I have no idea why would you claim that with the introduction of GDPR Europe lost on tech. By tech I mean the SV industry, there are many other technologies out there.
Anyway, why all the "tech" is in SV? Do they have GDPR in the other states?
I don't know internals but would bet that it's an implementation of GDPR which happened shortly before Brexit. Do you really think after all that Brexit hassle they will miss the chance to attract tech companies?
Well the point is that Europe is helplessly missing globally competitive innovative shops in important IT sectors. This is a big economical and political problem which is not solved by referring to marginal copycats of existing US services.
As an employee of a European company which is chosen by European and US customers alike _specifically_ for our competence in European market regulation I see opportunity where you see shortage. Of course, we will never join the ranks of public celebrities such as Facebook or Google, but who cares, really. It's very likely you've interacted with our products in one way or another, we've made some revenue with it, and that counts. That the technology is coming from Europe, you'll never know.
Well I am hearing of them for the first time. Yeah I could be an ignorant, or they are not as relevant as you make it sound. A quick wiki search mentions they are best known for providing datasets for Stable diffusion and Imagen.
And if this is your counter example, then it proves my point that the Americans far more innovative currently.
I wonder if all those calling ChatGPT and the like “AI” when it’s nothing of the sort regret doing so now. AI is a scary word for certain groups, while machine learning (which is what this is) isn’t. Now you have a bunch of Luddites with pitchforks looking for a witch to burn.
What this act will do is severely stunt the European economy compared to the rest of the world, which will be racing ahead (as long as countries like the US don’t pass similar laws). By the time Europe realizes its mistake, it will be too late to catch up.

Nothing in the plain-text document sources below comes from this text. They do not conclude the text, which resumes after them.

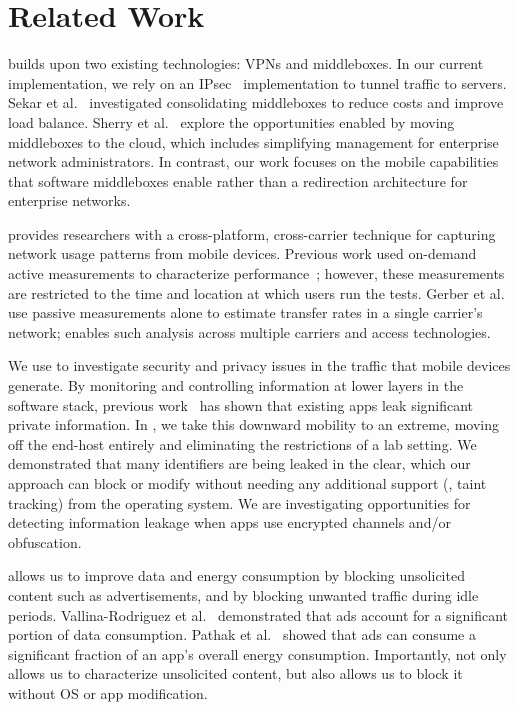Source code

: \section{Related Work}
\label{sec:rw}
\meddle builds upon two existing technologies: VPNs and middleboxes. 
In our current implementation, we rely on an IPsec~\cite{rfc:ipsec} implementation 
to tunnel traffic to \meddle servers. Sekar et al.~\cite{sekar:middleboxes} investigated consolidating middleboxes 
to reduce costs and improve load balance. Sherry et al.~\cite{sherry:middleboxes} explore the opportunities 
enabled by moving middleboxes to the cloud, which includes simplifying management 
for enterprise network administrators. In contrast, our work focuses on the mobile capabilities 
that software middleboxes enable rather than a redirection architecture for enterprise networks. 

\meddle provides researchers with a cross-platform, cross-carrier technique 
for capturing network usage patterns from mobile devices. Previous work 
used on-demand active measurements to characterize performance~\cite{wang:middleboxes,speedtest}; 
however, these measurements are restricted to the time and location at which users run 
the tests. Gerber et al.~\cite{gerber:passivespeed} use passive measurements alone 
to estimate transfer rates in a single carrier's network; \meddle 
enables such analysis across multiple carriers and access technologies.

We use \meddle to investigate security and privacy issues in the 
traffic that mobile devices generate. By monitoring and controlling 
information at lower layers in the software stack, previous work~\cite{enck:taintdroid,hornyack:appfence,wsj:apps-watching-you} has shown 
that existing apps leak significant private information. In \meddle, we take 
this downward mobility to an extreme, moving off the end-host entirely and 
eliminating the restrictions of a lab setting. We demonstrated that  
many identifiers are being leaked in the clear, which our approach can 
block or modify without needing any additional support (\eg, taint tracking) 
from the operating system. We are investigating 
opportunities for detecting information leakage when apps use encrypted 
channels and/or obfuscation.

\meddle allows us to improve data and energy consumption by blocking 
unsolicited content such as advertisements, and by blocking unwanted 
traffic during idle periods. Vallina-Rodriguez et al.~\cite{vallina-rod:ads} demonstrated 
that ads account for a significant portion of data consumption. Pathak et al.~\cite{pathak:eprof} 
showed that ads can consume a significant fraction of an app's overall energy consumption. 
Importantly, \meddle not only allows us to characterize unsolicited content, but 
also allows us to block it without OS or app modification.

ChatGPT is most certainly AI: all of machine learning is a subset of the field of AI, as is much of symbolic logic and Bayesian inference. It's a massive and wide-ranging academic discipline.

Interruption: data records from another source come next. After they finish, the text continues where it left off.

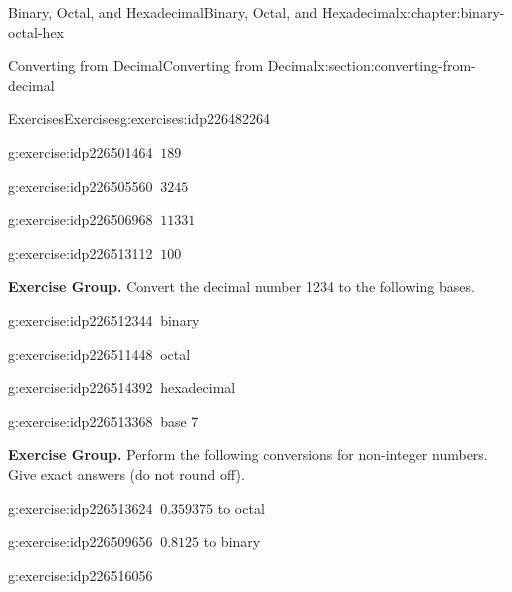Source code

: \documentclass[twoside,10pt,]{book}
\numberwithin{equation}{section}
\begin{document}
\begin{chapterptx}{Binary, Octal, and Hexadecimal}{}{Binary, Octal, and Hexadecimal}{}{}{x:chapter:binary-octal-hex}
\begin{sectionptx}{Converting from Decimal}{}{Converting from Decimal}{}{}{x:section:converting-from-decimal}
\begin{exercises-subsection}{Exercises}{}{Exercises}{}{}{g:exercises:idp226482264}
\begin{exercisegroup}
\begin{divisionexerciseeg}{25}{}{}{g:exercise:idp226501464}%
\(\ 189\)\end{divisionexerciseeg}%
\begin{divisionexerciseeg}{26}{}{}{g:exercise:idp226505560}%
\(\ 3245\)\end{divisionexerciseeg}%
\begin{divisionexerciseeg}{27}{}{}{g:exercise:idp226506968}%
\(\ 11331\)\end{divisionexerciseeg}%
\begin{divisionexerciseeg}{28}{}{}{g:exercise:idp226513112}%
\(\ 100\)\end{divisionexerciseeg}%
\end{exercisegroup}
\par\medskip\noindent
\par\medskip\noindent%
\textbf{Exercise Group.}\space\space%
Convert the decimal number 1234 to the following bases.\begin{exercisegroup}
\begin{divisionexerciseeg}{29}{}{}{g:exercise:idp226512344}%
\(\ \)binary\end{divisionexerciseeg}%
\begin{divisionexerciseeg}{30}{}{}{g:exercise:idp226511448}%
\(\ \)octal\end{divisionexerciseeg}%
\begin{divisionexerciseeg}{31}{}{}{g:exercise:idp226514392}%
\(\ \)hexadecimal\end{divisionexerciseeg}%
\begin{divisionexerciseeg}{32}{}{}{g:exercise:idp226513368}%
\(\ \)base 7\end{divisionexerciseeg}%
\end{exercisegroup}
\par\medskip\noindent
\par\medskip\noindent%
\textbf{Exercise Group.}\space\space%
Perform the following conversions for non-integer numbers.  Give exact answers (do not round off).\begin{exercisegroup}
\begin{divisionexerciseeg}{33}{}{}{g:exercise:idp226513624}%
\(\ 0.359375\) to octal\end{divisionexerciseeg}%
\begin{divisionexerciseeg}{34}{}{}{g:exercise:idp226509656}%
\(\ 0.8125\) to binary\end{divisionexerciseeg}%
\begin{divisionexerciseeg}{35}{}{}{g:exercise:idp226516056}%

\end{divisionexerciseeg}
\end{exercisegroup}
\end{exercises-subsection}
\end{sectionptx}
\end{chapterptx}
\end{document}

Maybe you're thinking of "AGI", which is a term that appeared in the late 90's to make the distinction between the expert systems of the time and machines that could think like a human?
Do you think it’s coincidence that it came about during the middle of a massive hype wave with widespread talk of how AI will figuratively take over the world? Automated processes have existed for nearly 100 years.

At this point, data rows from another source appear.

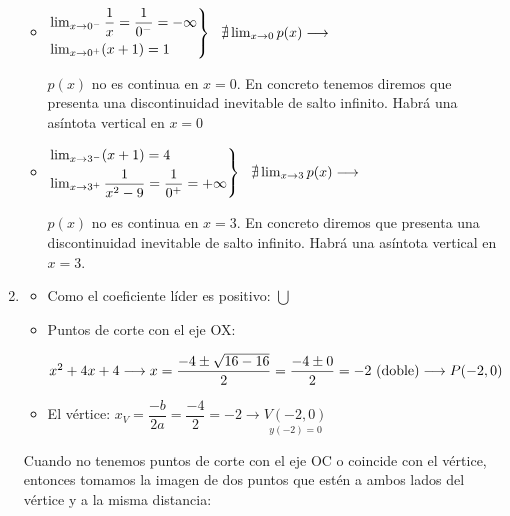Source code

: \begin{enumerate}[label=\color{red}\textbf{\arabic*)}, leftmargin=*]
\begin{itemize}[label=]
	\item {}
	\begin{center}
		$\begin{rcases}
			\lim_{x\to0^-}\dfrac{1}{x}=\dfrac{1}{0^-}=-\infty\\
			\lim_{x\to0^+}(x+1)=1
		\end{rcases}~~\nexists \lim_{x\to0}p(x)\longrightarrow~~$\begin{minipage}[t]{0.4\textwidth}
		$p(x)$ no es continua en $x=0$. En concreto tenemos diremos que presenta una discontinuidad inevitable de salto infinito. Habrá una asíntota vertical en $x=0$
		\end{minipage}
	\end{center}
	\item {}
	\begin{center}
		$\begin{rcases}
			\lim_{x\to3^-}(x+1)=4\\
			\lim_{x\to3^+}\dfrac{1}{x^2-9}=\dfrac{1}{0^+}=+\infty
		\end{rcases}~~\nexists \lim_{x\to3}p(x)\longrightarrow$\begin{minipage}[t]{0.4\textwidth}
		$p(x)$ no es continua en $x=3$. En concreto diremos que presenta una discontinuidad inevitable de salto infinito. Habrá una asíntota vertical en $x=3$.
		\end{minipage}
	\end{center}
\end{itemize}
\item {}

\begin{minipage}{0.45\textwidth}
	\begin{itemize}[leftmargin=*]
		\item Como el coeficiente líder es positivo: $\bigcup$
		\item Puntos de corte con el eje OX:
		\begin{center}
			$ x^2+4x+4\longrightarrow x=\dfrac{-4\pm\sqrt{16-16}}{2}\linebreak=\dfrac{-4\pm0}{2}=-2\text{ (doble)}\longrightarrow P(-2,0) $
		\end{center}
		\item El vértice: $x_V=\dfrac{-b}{2a}=\dfrac{-4}{2}=-2\longrightarrow \underset{y(-2)=0}{V(-2,0)}$
	\end{itemize}
	Cuando no tenemos puntos de corte con el eje OC o coincide con el vértice, entonces tomamos la imagen de dos puntos que estén a ambos lados del vértice y a la misma distancia:
\end{minipage}\qquad\begin{minipage}{0.45\textwidth}
\end{minipage}
\end{enumerate}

Are you blaming them for pushing updates to existing regulations and reacting in a timely manner to the direction the markets are pushing their money into ?
Consider, for example, GDPR. Its implementation in Europe essentially forced compliance worldwide (with some smaller companies choosing to just not support users in the EU). And that's a good thing.
It's a large enough market that it can and should lead the way in sensible protections.
This isn't about luddites looking to burn witches. There are very sensible and immediate risks that we need to get ahead of. As someone in the ML/AI space I'm glad that many of the risks are coming to light. We don't need AGI for there to be serious problems with abuse of language models.
1) cookie banners are unrelated to the GDPR. 2) implementations of cookie banners that don’t allow users to reject cookies as easily as accepting them are illegal. 3) it is widely regarded as good that companies are obligated to disclose which third parties they are sharing your data with.
GDPR affects data, which is the basis of all computing. AI isn't - and this will mainly affect the companies building AI to forego offices and remote workers in the EU, not deployment in it.
when you call something “public action” people—in general—are all for it, but when you call it “government regulation” suddenly people start to get worried. when you say something is “literally” true, the literal and inflexible among us get annoyed when you don’t actually mean literally. words have fluid meaning and unusual connotations and if you can’t accept this you’re in trouble
Turing would argue that if the map resembles the territory so faithfully that you can't distinguish between them, the difference is moot. We're not there yet, but we're a hell of a lot closer than we were ten years ago.
> all training data be "relevant, representative, free of errors and complete."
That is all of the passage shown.